Thrax has two types of features, depending on what kind of a feature you want to implement. You should extend SimpleFeature if your feature can be calculated just by looking at the individual rule (examples: counting the number of terminal symbols, a binary feature for whether two NTs are adjacent, etc). If calculating a feature value requires looking at rules in some order and comparing them, you should extend MapReduceFeature. Both of these classes are in the edu.jhu.thrax.hadoop.features package.

After writing your feature's class, don't forget to add it to the list of features shown in the get method of FeatureFactory!
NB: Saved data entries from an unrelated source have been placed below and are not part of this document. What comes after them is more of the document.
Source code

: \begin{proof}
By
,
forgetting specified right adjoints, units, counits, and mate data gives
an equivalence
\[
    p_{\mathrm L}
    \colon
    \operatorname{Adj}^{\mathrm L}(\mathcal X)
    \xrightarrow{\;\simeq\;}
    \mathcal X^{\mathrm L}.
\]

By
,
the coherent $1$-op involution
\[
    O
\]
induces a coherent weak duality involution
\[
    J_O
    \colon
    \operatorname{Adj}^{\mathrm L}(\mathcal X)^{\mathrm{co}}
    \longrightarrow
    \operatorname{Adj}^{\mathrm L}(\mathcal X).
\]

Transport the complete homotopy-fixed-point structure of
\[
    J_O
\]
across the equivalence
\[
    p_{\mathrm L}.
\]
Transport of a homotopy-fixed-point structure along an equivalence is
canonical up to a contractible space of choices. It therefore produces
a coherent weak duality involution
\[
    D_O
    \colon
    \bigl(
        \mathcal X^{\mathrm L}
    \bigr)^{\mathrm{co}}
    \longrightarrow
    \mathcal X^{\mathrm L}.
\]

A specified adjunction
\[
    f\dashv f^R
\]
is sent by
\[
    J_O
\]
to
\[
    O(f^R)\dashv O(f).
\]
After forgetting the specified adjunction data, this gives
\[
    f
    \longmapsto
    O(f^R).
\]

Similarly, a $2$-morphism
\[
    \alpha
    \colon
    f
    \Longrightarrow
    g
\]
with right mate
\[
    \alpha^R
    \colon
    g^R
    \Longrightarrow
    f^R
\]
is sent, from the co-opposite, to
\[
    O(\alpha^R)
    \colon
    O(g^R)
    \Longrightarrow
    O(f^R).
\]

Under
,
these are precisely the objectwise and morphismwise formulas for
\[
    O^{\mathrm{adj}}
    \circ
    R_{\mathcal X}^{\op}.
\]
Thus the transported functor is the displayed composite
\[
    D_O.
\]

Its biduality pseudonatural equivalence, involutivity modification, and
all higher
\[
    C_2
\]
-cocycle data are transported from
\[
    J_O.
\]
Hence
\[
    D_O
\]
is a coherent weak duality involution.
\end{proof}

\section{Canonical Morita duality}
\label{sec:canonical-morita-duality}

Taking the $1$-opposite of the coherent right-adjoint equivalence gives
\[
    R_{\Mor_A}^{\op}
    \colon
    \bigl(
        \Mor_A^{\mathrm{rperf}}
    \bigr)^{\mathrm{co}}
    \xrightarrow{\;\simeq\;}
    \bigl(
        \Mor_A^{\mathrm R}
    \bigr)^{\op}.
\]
This is also where you specify the feature's name -- the string you need to add to the "features" key in the config file in order to use your feature.

SimpleFeature

Your feature should extend SimpleFeature if its value can be calculated just by looking at the rule. You need to implement the single abstract method void score(RuleWritable r), which will take in a RuleWritable right after it has been extracted. You will want to insert your feature's label and its score into the rule's feature map. (See RuleWritable for more information about this important datatype.)

MapReduceFeature

If some comparison between rules is necessary, you should extend MapReduceFeature. This is more complicated than SimpleFeature. Every feature that needs MapReduce may need to reduce and sort the rules in a separate order, so each such feature that is used during the extraction requires one run of mapreduce over all the rules.
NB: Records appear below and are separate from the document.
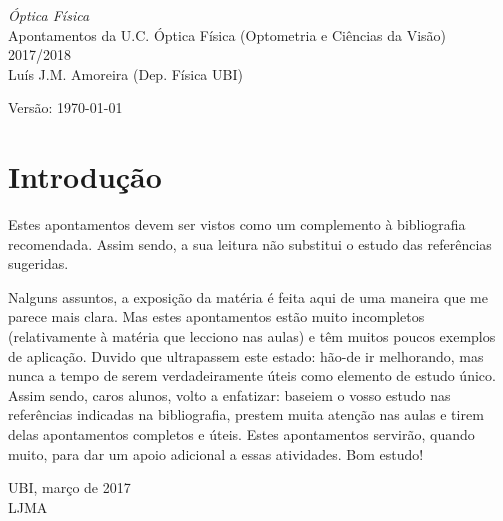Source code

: \begin{titlepage}
\noindent
{\Huge\sffamily\textsl{Óptica Física}}\\[10mm]
{\Large\textsf{Apontamentos da U.C. Óptica Física
(Optometria e Ciências da Visão)}}\\[5mm]
{\Large\textsf 2017/2018}\\[15mm]
{\large\textsf{Luís J.M. Amoreira (Dep. Física UBI)}}

\vspace{35mm}
\noindent
{\small \textsf{Versão: \today}}
\vfill
\begin{center}
\end{center}
\vfill
\end{titlepage}
\thispagestyle{plain}
\section*{Introdução}
Estes apontamentos devem ser vistos como um complemento à bibliografia
recomendada. Assim sendo, a sua leitura não substitui o estudo das 
referências sugeridas.

\noindent
Nalguns assuntos, a exposição da matéria é feita aqui de uma maneira que me
parece mais clara. Mas estes apontamentos estão muito incompletos (relativamente
à matéria que lecciono nas aulas) e têm muitos poucos exemplos de aplicação.
Duvido que ultrapassem este estado: hão-de ir melhorando, mas nunca a tempo de
serem verdadeiramente úteis como elemento de estudo único. Assim sendo, caros
alunos, volto a enfatizar: baseiem o vosso estudo nas referências indicadas na
bibliografia, prestem muita atenção nas aulas e tirem delas apontamentos
completos e úteis. Estes apontamentos servirão, quando muito, para dar um apoio
adicional a essas atividades. 
\noindent
Bom estudo!

\vspace{2cm}
\hfill
\begin{minipage}{0.4\linewidth}
UBI, março de 2017\\
LJMA
\end{minipage}

\vspace{3cm}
In the map step, each feature function takes in a set of (RuleWritable,IntWritable) pairs. Each RuleWritable represents a rule (obviously), and the integer value shows how many times it has been extracted. The output of the mapper is of the same type. You shouldn't alter the internals of the rule or the number of times it has been extracted.

After mapping, the rules get sorted in preparation for being reduced. Several comparators have already been written for the RuleWritable type; see its page for more details.

Finally, during the reduction phase, you get to look at rules in the order you specified during the sort. Then you can do all the comparisons you need to do.

Let's look at an example of a map-reduce feature!

We're looking at edu.jhu.thrax.hadoop.features.RarityPenaltyFeature.

We specify the mapper in the mapperClass method. Here, we simply return Mapper, which is the default Hadoop mapping class. It is simply an identity map.

For the comparator and the partitioner, we use YieldComparator and YieldPartitioner, respectively. The YieldComparator compares rules lexicographically according to their left hand side, source, and target. The partitioner makes sure that rules with the same yield end up at the same reducer, so that they can be compared during the reduce step!

The reducer is the real heart of this feature. Thanks to the comparator and partitioner, we know that one reducer will see all the rules with a particular yield, and it will see them right in a row.

Each time we see a new rule (along with its count, of course!) we see if it has the same yield as the previous rules we've seen. If it does, we get the count of the number of times we saw this rule. We save the rule and its count in a HashMap, and we add its count to the total count of all rules with this yield.

On the other hand, if the yield is different, that means the rule is a start of a new run of rules. For each (rule,count) pair we've saved up to now, we add "RarityPenalty" to its features map, along with the feature score of Math.exp(1 - totalCount). Then we write these modified rules and their individual counts to the context. After that, we set totalCount back to zero and store this new rule and its count for the run of the next group of rules.